**EXERCISE AIM**: Read through the listing, and wherever a line holds the word "storia", return it.

**GIVEN DATA**:
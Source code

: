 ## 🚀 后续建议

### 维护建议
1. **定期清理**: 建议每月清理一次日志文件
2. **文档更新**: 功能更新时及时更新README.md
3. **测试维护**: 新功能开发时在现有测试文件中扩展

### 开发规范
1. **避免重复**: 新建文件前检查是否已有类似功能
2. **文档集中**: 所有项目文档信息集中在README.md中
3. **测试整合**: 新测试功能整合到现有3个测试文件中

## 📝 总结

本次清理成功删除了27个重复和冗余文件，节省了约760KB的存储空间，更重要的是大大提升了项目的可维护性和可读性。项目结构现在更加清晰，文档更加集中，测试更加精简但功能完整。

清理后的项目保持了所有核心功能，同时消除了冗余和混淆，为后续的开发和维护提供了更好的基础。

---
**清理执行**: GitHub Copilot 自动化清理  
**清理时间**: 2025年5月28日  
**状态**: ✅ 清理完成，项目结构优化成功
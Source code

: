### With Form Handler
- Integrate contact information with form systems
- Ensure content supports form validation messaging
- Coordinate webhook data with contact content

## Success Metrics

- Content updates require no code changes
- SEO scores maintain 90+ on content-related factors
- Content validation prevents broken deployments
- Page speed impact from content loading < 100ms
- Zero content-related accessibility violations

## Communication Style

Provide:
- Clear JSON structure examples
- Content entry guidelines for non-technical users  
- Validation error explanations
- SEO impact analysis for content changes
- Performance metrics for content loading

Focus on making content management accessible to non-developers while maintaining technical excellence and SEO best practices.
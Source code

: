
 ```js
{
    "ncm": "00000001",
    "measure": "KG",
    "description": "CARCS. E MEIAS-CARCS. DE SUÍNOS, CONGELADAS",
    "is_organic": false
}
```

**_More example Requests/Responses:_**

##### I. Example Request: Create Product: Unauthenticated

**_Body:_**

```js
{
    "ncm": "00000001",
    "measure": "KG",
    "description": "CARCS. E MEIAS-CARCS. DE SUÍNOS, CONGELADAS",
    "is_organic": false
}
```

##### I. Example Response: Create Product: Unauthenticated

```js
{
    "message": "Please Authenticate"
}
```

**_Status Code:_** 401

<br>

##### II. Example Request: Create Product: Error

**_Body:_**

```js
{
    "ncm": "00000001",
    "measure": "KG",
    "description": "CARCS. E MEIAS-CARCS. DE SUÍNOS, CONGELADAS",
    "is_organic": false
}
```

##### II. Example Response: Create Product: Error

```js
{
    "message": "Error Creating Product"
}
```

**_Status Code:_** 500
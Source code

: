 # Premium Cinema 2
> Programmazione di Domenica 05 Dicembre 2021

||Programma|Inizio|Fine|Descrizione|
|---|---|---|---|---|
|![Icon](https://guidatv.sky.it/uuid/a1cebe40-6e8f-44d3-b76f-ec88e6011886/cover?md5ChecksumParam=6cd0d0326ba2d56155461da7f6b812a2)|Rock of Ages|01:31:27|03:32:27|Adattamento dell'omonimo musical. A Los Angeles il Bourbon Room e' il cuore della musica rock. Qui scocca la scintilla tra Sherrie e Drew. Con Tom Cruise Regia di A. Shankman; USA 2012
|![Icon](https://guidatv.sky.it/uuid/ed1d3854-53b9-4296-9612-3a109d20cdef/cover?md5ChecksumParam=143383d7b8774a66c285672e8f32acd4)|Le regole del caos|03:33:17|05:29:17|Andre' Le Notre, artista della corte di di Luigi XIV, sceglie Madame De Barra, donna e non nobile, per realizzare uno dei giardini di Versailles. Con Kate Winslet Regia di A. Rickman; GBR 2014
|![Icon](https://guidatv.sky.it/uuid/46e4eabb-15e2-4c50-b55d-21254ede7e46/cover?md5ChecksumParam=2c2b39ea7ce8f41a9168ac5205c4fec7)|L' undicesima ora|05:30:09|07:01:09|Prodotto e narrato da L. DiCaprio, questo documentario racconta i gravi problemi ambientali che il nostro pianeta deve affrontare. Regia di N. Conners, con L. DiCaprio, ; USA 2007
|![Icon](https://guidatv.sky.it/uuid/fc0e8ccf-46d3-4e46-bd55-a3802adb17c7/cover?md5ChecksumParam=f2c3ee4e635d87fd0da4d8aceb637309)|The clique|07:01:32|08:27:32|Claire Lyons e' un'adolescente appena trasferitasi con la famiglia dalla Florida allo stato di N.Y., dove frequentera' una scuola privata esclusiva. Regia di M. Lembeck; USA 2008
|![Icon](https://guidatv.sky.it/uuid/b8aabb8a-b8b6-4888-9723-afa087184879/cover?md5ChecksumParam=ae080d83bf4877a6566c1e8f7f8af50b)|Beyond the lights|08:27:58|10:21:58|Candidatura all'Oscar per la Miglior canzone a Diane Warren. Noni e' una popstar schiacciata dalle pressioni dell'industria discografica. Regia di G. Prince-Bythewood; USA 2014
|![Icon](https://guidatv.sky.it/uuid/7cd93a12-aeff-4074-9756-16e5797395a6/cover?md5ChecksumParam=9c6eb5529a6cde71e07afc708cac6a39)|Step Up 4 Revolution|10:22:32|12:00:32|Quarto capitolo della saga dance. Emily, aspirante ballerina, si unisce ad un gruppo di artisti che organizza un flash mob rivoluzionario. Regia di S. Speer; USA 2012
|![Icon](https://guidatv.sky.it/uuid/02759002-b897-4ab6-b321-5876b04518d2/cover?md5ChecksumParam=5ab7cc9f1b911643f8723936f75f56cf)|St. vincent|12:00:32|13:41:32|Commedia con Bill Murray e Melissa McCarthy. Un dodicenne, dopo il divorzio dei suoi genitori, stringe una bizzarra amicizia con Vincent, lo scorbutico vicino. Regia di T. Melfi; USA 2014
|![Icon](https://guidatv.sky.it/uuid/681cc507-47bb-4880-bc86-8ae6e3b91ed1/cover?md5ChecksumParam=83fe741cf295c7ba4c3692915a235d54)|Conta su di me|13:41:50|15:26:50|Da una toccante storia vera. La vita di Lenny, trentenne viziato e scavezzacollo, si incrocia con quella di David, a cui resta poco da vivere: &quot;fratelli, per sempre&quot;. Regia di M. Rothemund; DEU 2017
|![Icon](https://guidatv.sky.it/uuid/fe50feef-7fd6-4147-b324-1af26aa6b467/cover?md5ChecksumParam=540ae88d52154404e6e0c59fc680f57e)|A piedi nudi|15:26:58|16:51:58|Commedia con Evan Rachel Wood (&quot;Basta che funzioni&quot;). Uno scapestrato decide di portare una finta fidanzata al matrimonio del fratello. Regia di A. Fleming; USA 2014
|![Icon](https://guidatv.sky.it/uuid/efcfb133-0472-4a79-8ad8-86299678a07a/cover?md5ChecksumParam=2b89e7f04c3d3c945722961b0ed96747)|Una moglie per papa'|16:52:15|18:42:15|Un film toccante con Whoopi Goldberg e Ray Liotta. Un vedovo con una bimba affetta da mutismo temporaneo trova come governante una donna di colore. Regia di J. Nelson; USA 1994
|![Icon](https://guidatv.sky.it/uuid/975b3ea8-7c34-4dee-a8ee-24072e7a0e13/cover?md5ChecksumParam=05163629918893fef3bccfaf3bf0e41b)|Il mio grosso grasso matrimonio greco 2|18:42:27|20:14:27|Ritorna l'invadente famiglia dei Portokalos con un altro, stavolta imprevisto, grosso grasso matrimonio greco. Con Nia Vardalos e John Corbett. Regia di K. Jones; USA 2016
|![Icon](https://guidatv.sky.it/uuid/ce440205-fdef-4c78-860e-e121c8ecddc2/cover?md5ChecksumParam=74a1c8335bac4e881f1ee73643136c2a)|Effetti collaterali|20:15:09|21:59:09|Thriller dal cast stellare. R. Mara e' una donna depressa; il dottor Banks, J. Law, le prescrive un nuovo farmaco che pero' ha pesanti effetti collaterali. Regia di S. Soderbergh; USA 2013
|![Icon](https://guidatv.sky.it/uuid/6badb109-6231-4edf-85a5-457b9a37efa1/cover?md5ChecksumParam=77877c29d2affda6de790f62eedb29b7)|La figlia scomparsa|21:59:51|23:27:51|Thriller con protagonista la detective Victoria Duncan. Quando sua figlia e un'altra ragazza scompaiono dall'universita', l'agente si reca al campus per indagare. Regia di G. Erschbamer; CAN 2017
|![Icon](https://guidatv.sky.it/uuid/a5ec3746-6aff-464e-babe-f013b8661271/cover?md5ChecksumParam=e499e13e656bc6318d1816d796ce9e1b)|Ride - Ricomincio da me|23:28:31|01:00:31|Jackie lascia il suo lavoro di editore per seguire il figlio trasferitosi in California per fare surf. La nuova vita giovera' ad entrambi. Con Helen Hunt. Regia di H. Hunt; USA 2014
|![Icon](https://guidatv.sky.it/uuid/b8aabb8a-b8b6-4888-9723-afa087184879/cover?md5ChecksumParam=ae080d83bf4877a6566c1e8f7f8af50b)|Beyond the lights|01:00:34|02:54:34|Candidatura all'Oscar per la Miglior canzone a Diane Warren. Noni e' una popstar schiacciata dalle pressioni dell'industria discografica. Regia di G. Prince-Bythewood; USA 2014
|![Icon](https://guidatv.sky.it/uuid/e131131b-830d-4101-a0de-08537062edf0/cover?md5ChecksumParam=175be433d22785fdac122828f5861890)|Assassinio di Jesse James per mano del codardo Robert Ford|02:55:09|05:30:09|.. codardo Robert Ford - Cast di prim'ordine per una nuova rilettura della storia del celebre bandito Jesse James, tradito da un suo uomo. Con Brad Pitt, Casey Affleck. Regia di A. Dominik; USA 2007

**WRITTEN ANSWER**:
|![Icon](https://guidatv.sky.it/uuid/681cc507-47bb-4880-bc86-8ae6e3b91ed1/cover?md5ChecksumParam=83fe741cf295c7ba4c3692915a235d54)|Conta su di me|13:41:50|15:26:50|Da una toccante storia vera. La vita di Lenny, trentenne viziato e scavezzacollo, si incrocia con quella di David, a cui resta poco da vivere: &quot;fratelli, per sempre&quot;. Regia di M. Rothemund; DEU 2017
|![Icon](https://guidatv.sky.it/uuid/e131131b-830d-4101-a0de-08537062edf0/cover?md5ChecksumParam=175be433d22785fdac122828f5861890)|Assassinio di Jesse James per mano del codardo Robert Ford|02:55:09|05:30:09|.. codardo Robert Ford - Cast di prim'ordine per una nuova rilettura della storia del celebre bandito Jesse James, tradito da un suo uomo. Con Brad Pitt, Casey Affleck. Regia di A. Dominik; USA 2007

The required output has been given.